▶ [WHAT TO WORK ON]
Copy each line of the records below that mentions the word "issues".

▶ [RECORD SET]
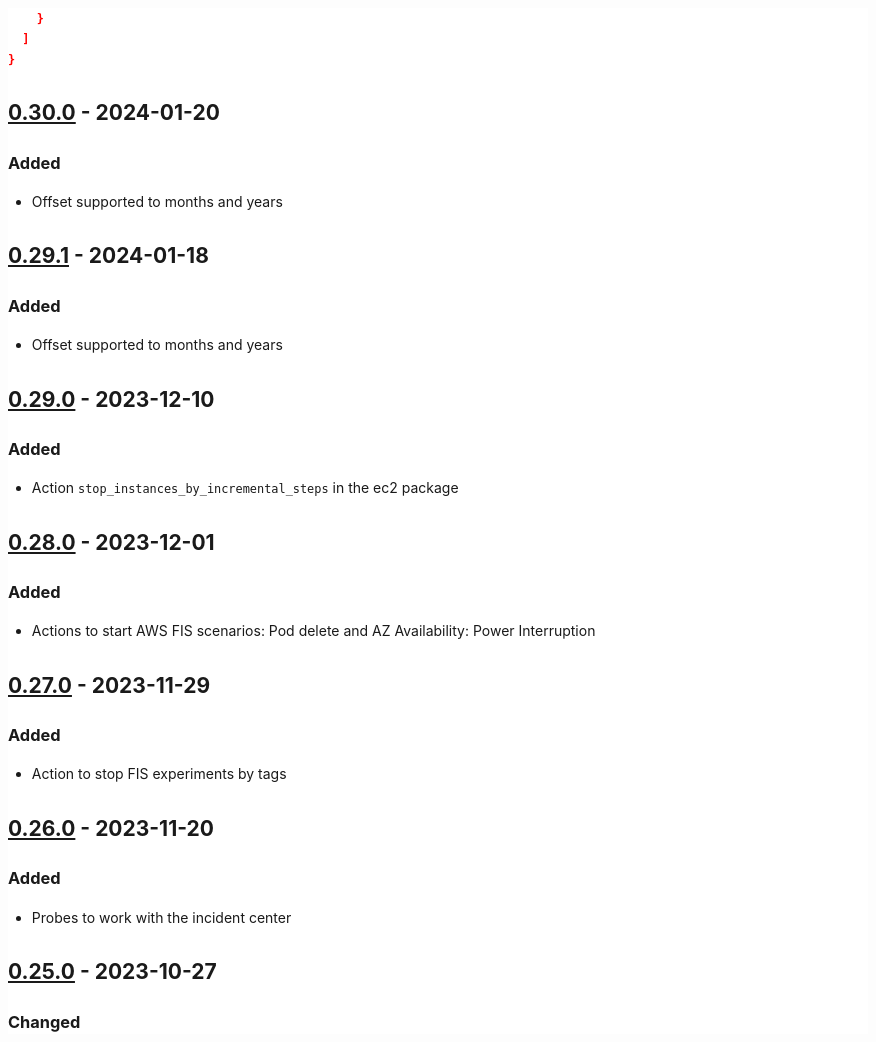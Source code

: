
   ```json
      }
    ]
  }
  ```

## [0.30.0][] - 2024-01-20

[0.30.0]: https://github.com/chaostoolkit-incubator/chaostoolkit-aws/compare/0.29.1...0.30.0

### Added

- Offset supported to months and years

## [0.29.1][] - 2024-01-18

[0.29.1]: https://github.com/chaostoolkit-incubator/chaostoolkit-aws/compare/0.29.0...0.29.1

### Added

- Offset supported to months and years

## [0.29.0][] - 2023-12-10

[0.29.0]: https://github.com/chaostoolkit-incubator/chaostoolkit-aws/compare/0.28.0...0.29.0

### Added

- Action `stop_instances_by_incremental_steps` in the ec2 package

## [0.28.0][] - 2023-12-01

[0.28.0]: https://github.com/chaostoolkit-incubator/chaostoolkit-aws/compare/0.27.0...0.28.0

### Added

- Actions to start AWS FIS scenarios: Pod delete and AZ Availability: Power Interruption

## [0.27.0][] - 2023-11-29

[0.27.0]: https://github.com/chaostoolkit-incubator/chaostoolkit-aws/compare/0.26.0...0.27.0

### Added

- Action to stop FIS experiments by tags

## [0.26.0][] - 2023-11-20

[0.26.0]: https://github.com/chaostoolkit-incubator/chaostoolkit-aws/compare/0.25.0...0.26.0

### Added

- Probes to work with the incident center

## [0.25.0][] - 2023-10-27

[0.25.0]: https://github.com/chaostoolkit-incubator/chaostoolkit-aws/compare/0.24.0...0.25.0

### Changed


[Unreleased]: https://github.com/chaostoolkit-incubator/chaostoolkit-aws/compare/0.31.1...HEAD
[0.31.1]: https://github.com/chaostoolkit-incubator/chaostoolkit-aws/compare/0.31.0...0.31.1
[0.31.0]: https://github.com/chaostoolkit-incubator/chaostoolkit-aws/compare/0.30.0...0.31.0
[0.24.0]: https://github.com/chaostoolkit-incubator/chaostoolkit-aws/compare/0.23.4...0.24.0
[0.23.4]: https://github.com/chaostoolkit-incubator/chaostoolkit-aws/compare/0.23.3...0.23.4
[0.23.3]: https://github.com/chaostoolkit-incubator/chaostoolkit-aws/compare/0.23.2...0.23.3
[0.23.2]: https://github.com/chaostoolkit-incubator/chaostoolkit-aws/compare/0.23.1...0.23.2
[0.23.1]: https://github.com/chaostoolkit-incubator/chaostoolkit-aws/compare/0.23.0...0.23.1
[0.23.0]: https://github.com/chaostoolkit-incubator/chaostoolkit-aws/compare/0.22.1...0.23.0
[0.22.1]: https://github.com/chaostoolkit-incubator/chaostoolkit-aws/compare/0.22.0...0.22.1
[0.22.0]: https://github.com/chaostoolkit-incubator/chaostoolkit-aws/compare/0.21.3...0.22.0
[0.21.3]: https://github.com/chaostoolkit-incubator/chaostoolkit-aws/compare/0.21.2...0.21.3
[0.21.2]: https://github.com/chaostoolkit-incubator/chaostoolkit-aws/compare/0.21.1...0.21.2
[0.21.1]: https://github.com/chaostoolkit-incubator/chaostoolkit-aws/compare/0.21.0...0.21.1
[0.21.0]: https://github.com/chaostoolkit-incubator/chaostoolkit-aws/compare/0.20.1...0.21.0
[0.20.1]: https://github.com/chaostoolkit-incubator/chaostoolkit-aws/compare/0.20.0...0.20.1
[0.20.0]: https://github.com/chaostoolkit-incubator/chaostoolkit-aws/compare/0.19.0...0.20.0
[0.19.0]: https://github.com/chaostoolkit-incubator/chaostoolkit-aws/compare/0.18.0...0.19.0
[0.18.0]: https://github.com/chaostoolkit-incubator/chaostoolkit-aws/compare/0.17.0...0.18.0
[0.17.0]: https://github.com/chaostoolkit-incubator/chaostoolkit-aws/compare/0.16.0...0.17.0
[0.16.0]: https://github.com/chaostoolkit-incubator/chaostoolkit-aws/compare/0.15.1...0.16.0
[0.15.1]: https://github.com/chaostoolkit-incubator/chaostoolkit-aws/compare/0.15.0...0.15.1
[0.15.0]: https://github.com/chaostoolkit-incubator/chaostoolkit-aws/compare/0.14.0...0.15.0
[0.14.0]: https://github.com/chaostoolkit-incubator/chaostoolkit-aws/compare/0.13.0...0.14.0
[0.13.0]: https://github.com/chaostoolkit-incubator/chaostoolkit-aws/compare/0.12.0...0.13.0
[0.12.0]: https://github.com/chaostoolkit-incubator/chaostoolkit-aws/compare/0.11.2...0.12.0
[57]: https://github.com/chaostoolkit-incubator/chaostoolkit-aws/issues/57
[52]: https://github.com/chaostoolkit-incubator/chaostoolkit-aws/issues/52
[0.11.2]: https://github.com/chaostoolkit-incubator/chaostoolkit-aws/compare/0.11.1...0.11.2
[49]: https://github.com/chaostoolkit-incubator/chaostoolkit-aws/pull/49
[0.11.1]: https://github.com/chaostoolkit-incubator/chaostoolkit-aws/compare/0.11.0...0.11.1
[0.11.0]: https://github.com/chaostoolkit-incubator/chaostoolkit-aws/compare/0.10.0...0.11.0
[0.10.0]: https://github.com/chaostoolkit-incubator/chaostoolkit-aws/compare/0.9.0...0.10.0
[0.9.0]: https://github.com/chaostoolkit-incubator/chaostoolkit-aws/compare/0.8.0...0.9.0
[0.8.0]: https://github.com/chaostoolkit-incubator/chaostoolkit-aws/compare/0.7.1...0.8.0
[25]: https://github.com/chaostoolkit-incubator/chaostoolkit-aws/issues/25
[instlifecycledocs]: https://docs.aws.amazon.com/AWSEC2/latest/UserGuide/instance-purchasing-options.html
[0.7.1]: https://github.com/chaostoolkit-incubator/chaostoolkit-aws/compare/0.7.0...0.7.1
[0.7.0]: https://github.com/chaostoolkit-incubator/chaostoolkit-aws/compare/0.6.0...0.7.0
[0.6.0]: https://github.com/chaostoolkit-incubator/chaostoolkit-aws/compare/0.5.2...0.6.0
[0.5.2]: https://github.com/chaostoolkit-incubator/chaostoolkit-aws/compare/0.5.1...0.5.2
[0.5.1]: https://github.com/chaostoolkit-incubator/chaostoolkit-aws/compare/0.5.0...0.5.1
[0.5.0]: https://github.com/chaostoolkit-incubator/chaostoolkit-aws/compare/0.4.2...0.5.0
[0.4.2]: https://github.com/chaostoolkit-incubator/chaostoolkit-aws/compare/0.4.1...0.4.2
[0.4.1]: https://github.com/chaostoolkit-incubator/chaostoolkit-aws/compare/0.4.0...0.4.1
[0.4.0]: https://github.com/chaostoolkit-incubator/chaostoolkit-aws/compare/0.3.0...0.4.0
[0.3.0]: https://github.com/chaostoolkit-incubator/chaostoolkit-aws/compare/0.2.0...0.3.0
[5]: https://github.com/chaostoolkit-incubator/chaostoolkit-aws/issues/5
[0.2.0]: https://github.com/chaostoolkit-incubator/chaostoolkit-aws/compare/0.1.0...0.2.0
[0.1.0]: https://github.com/chaostoolkit-incubator/chaostoolkit-aws/tree/0.1.0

▶ [EXERCISE RESULT]
[57]: https://github.com/chaostoolkit-incubator/chaostoolkit-aws/issues/57
[52]: https://github.com/chaostoolkit-incubator/chaostoolkit-aws/issues/52
[25]: https://github.com/chaostoolkit-incubator/chaostoolkit-aws/issues/25
[5]: https://github.com/chaostoolkit-incubator/chaostoolkit-aws/issues/5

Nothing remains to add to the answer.